The Inner World / The Last Wind Monk

There’s a graphical IF game I bought as a physical disc for PS4, but it’s available on Steam and other platforms. The Inner World, and its sequel (three years later) The Last Wind Monk.

This is on my list of games from the past decade that were great IF, that I wanted to remember to say something about. I think the original design team was German, but the game I played had a full English translation with a great cast of voice actors.

I like this pair of games so much they’re in my top ten for the past decade, but replaying over the weekend, I had some quibbles that I want to make a major deal out of. They play as a story, chunked into sections of IF gameplay. And clearly made by fans of making puzzle-based stories since they were 12 years old, and now they’re doing a good game, and then doing a good sequel, but I had more quibbles with parts of the second half.

When I say I had quibbles, I mean that I raged about finding a blowpipe, which I know they thought they justified by having a race of blowpipe-blowing aliens later on, so that’s why you find a blowpipe. And a flag, which is a random type thing, but the entire series is based on eventually learning that the main player character (the user plays several, with a switch-who-I’m-Playing mechanic that I approve of, because once it’s introduced, you can go however – and then the replies you get from interacting teach you to scale down your expectations.

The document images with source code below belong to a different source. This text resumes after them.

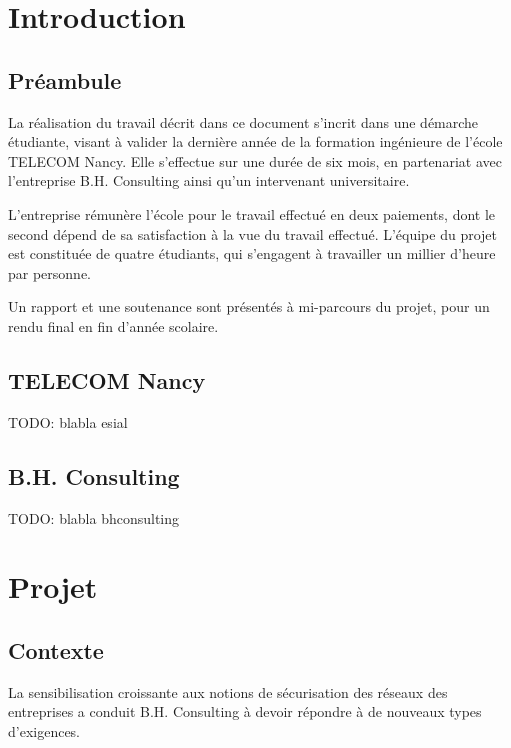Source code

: \newcommand{\titreA}{Rapport de projet}
\newcommand{\titreB}{Projet industriel}


\listoffigures
\newpage

\section{Introduction}
\subsection{Préambule}

La réalisation du travail décrit dans ce document s'incrit dans une démarche étudiante, visant à valider la dernière année de la formation ingénieure de l'école TELECOM Nancy. Elle s'effectue sur une durée de six mois, en partenariat avec l'entreprise B.H. Consulting ainsi qu'un intervenant universitaire.

L'entreprise rémunère l'école pour le travail effectué en deux paiements, dont le second dépend de sa satisfaction à la vue du travail effectué. L'équipe du projet est constituée de quatre étudiants, qui s'engagent à travailler un millier d'heure par personne.

Un rapport et une soutenance sont présentés à mi-parcours du projet, pour un rendu final en fin d'année scolaire.

\subsection{TELECOM Nancy}

TODO: blabla esial

\subsection{B.H. Consulting}

TODO: blabla bhconsulting

\section{Projet}
\subsection{Contexte}

La sensibilisation croissante aux notions de sécurisation des réseaux des entreprises a conduit B.H. Consulting à devoir répondre à de nouveaux types d'exigences.

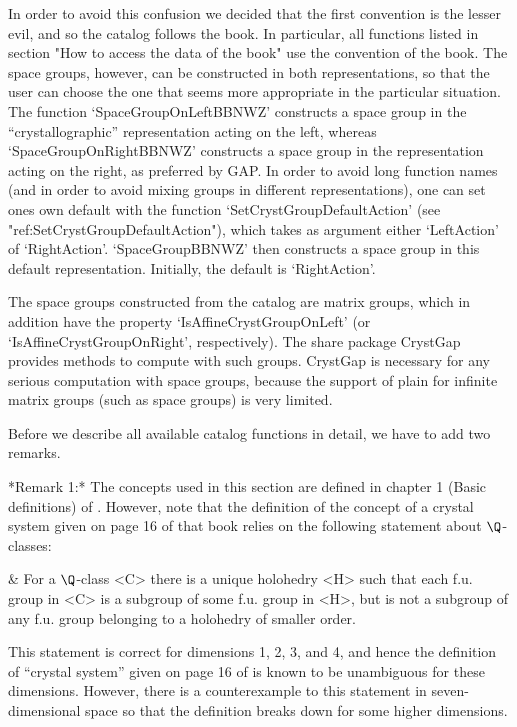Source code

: In order to avoid this confusion we decided that the first convention
is the lesser evil, and so the {\GAP} catalog follows the book. In
particular, all functions listed in section "How to access the data 
of the book" use the convention of the book. The space groups, however,
can be constructed in both representations, so that the user can choose
the one that seems more appropriate in the particular situation.
The function `SpaceGroupOnLeftBBNWZ' constructs a space group in
the ``crystallographic'' representation acting on the left,
whereas `SpaceGroupOnRightBBNWZ' constructs a space group in the
representation acting on the right, as preferred by GAP. In order to 
avoid long function names (and in order to avoid mixing groups in
different representations), one can set one{\pif}s own default 
with the function `SetCrystGroupDefaultAction' 
(see "ref:SetCrystGroupDefaultAction"), 
which takes as argument either `LeftAction' of `RightAction'. 
`SpaceGroupBBNWZ' then constructs a space group in this default
representation. Initially, the default is `RightAction'.

The space groups constructed from the catalog are matrix groups, which
in addition have the property `IsAffineCrystGroupOnLeft' (or
`IsAffineCrystGroupOnRight', respectively). The share package CrystGap
provides methods to compute with such groups. CrystGap is necessary
for any serious computation with space groups, because the support of
plain {\GAP} for infinite matrix groups (such as space groups) is very
limited.

Before we describe all available catalog functions in detail, we have
to add two remarks.

*Remark 1:*
The concepts  used  in  this section are   defined  in chapter 1   (Basic
definitions) of \cite{BBNWZ78}.  However, note that the definition of the
concept of a crystal system given on page  16 of that  book relies on the
following statement about $\Q$-classes:

\beginitems
& For a  $\Q$-class  <C>  there is a unique holohedry <H> such that
  each  f.u. group in <C>  is a subgroup of some  f.u. group in
  <H>,  but is not  a subgroup of any  f.u. group  belonging to a
  holohedry of smaller order.
\enditems

This  statement is correct for  dimensions 1, 2,  3, and 4, and hence the
definition of ``crystal system'' given on page 16 of \cite{BBNWZ78} is
known  to   be unambiguous for   these  dimensions.  However, there  is a
counterexample to  this statement in seven-dimensional  space so that the
definition breaks down for some higher dimensions.

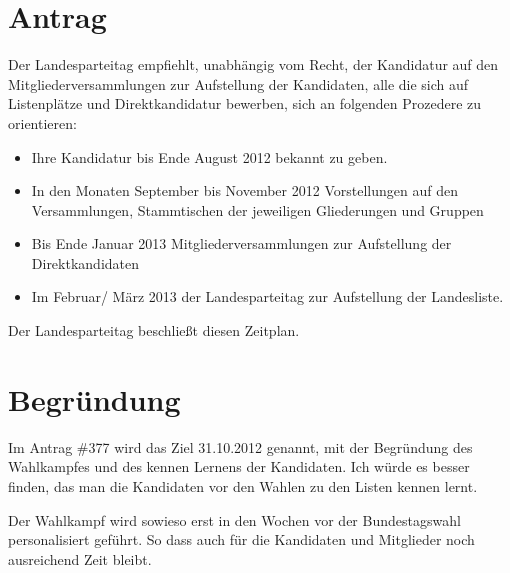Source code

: \section{Antrag}

Der Landesparteitag empfiehlt, unabhängig vom Recht, der Kandidatur auf den Mitgliederversammlungen zur Aufstellung der Kandidaten, alle die sich auf Listenplätze und Direktkandidatur bewerben, sich an folgenden Prozedere zu orientieren:

\begin{itemize}
\item
  Ihre Kandidatur bis Ende August 2012 bekannt zu geben.
\end{itemize}
\begin{itemize}
\item
  In den Monaten September bis November 2012 Vorstellungen auf den Versammlungen, Stammtischen der jeweiligen Gliederungen und Gruppen
\end{itemize}
\begin{itemize}
\item
  Bis Ende Januar 2013 Mitgliederversammlungen zur Aufstellung der Direktkandidaten
\end{itemize}
\begin{itemize}
\item
  Im Februar/ März 2013 der Landesparteitag zur Aufstellung der Landesliste.
\end{itemize}
Der Landesparteitag beschließt diesen Zeitplan.

\section{Begründung}

Im Antrag \#377 wird das Ziel 31.10.2012 genannt, mit der Begründung des Wahlkampfes und des kennen Lernens der Kandidaten. Ich würde es besser finden, das man die Kandidaten vor den Wahlen zu den Listen kennen lernt.

Der Wahlkampf wird sowieso erst in den Wochen vor der Bundestagswahl personalisiert geführt. So dass auch für die Kandidaten und Mitglieder noch ausreichend Zeit bleibt.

I think that’s a totally legit way to author a player’s expectations. Let 'em start broad, and then go, well, ok) can manipulate the currents of wind.

The main player character can manipulate the currents of wind, in a charming game that works really well, and is really story-based. My quibbles are actually about how much IF-faffing-around happens later on, to make the sequel padded out enough with puzzles, while they really have me hooked with the story. You have a blowpipe, and a flag. A blowpipe that you’ll blow a dart into a guy, and a flag that you’ll take the windspeed or lack of wind? maybe. I’m all set for these to happen in the story.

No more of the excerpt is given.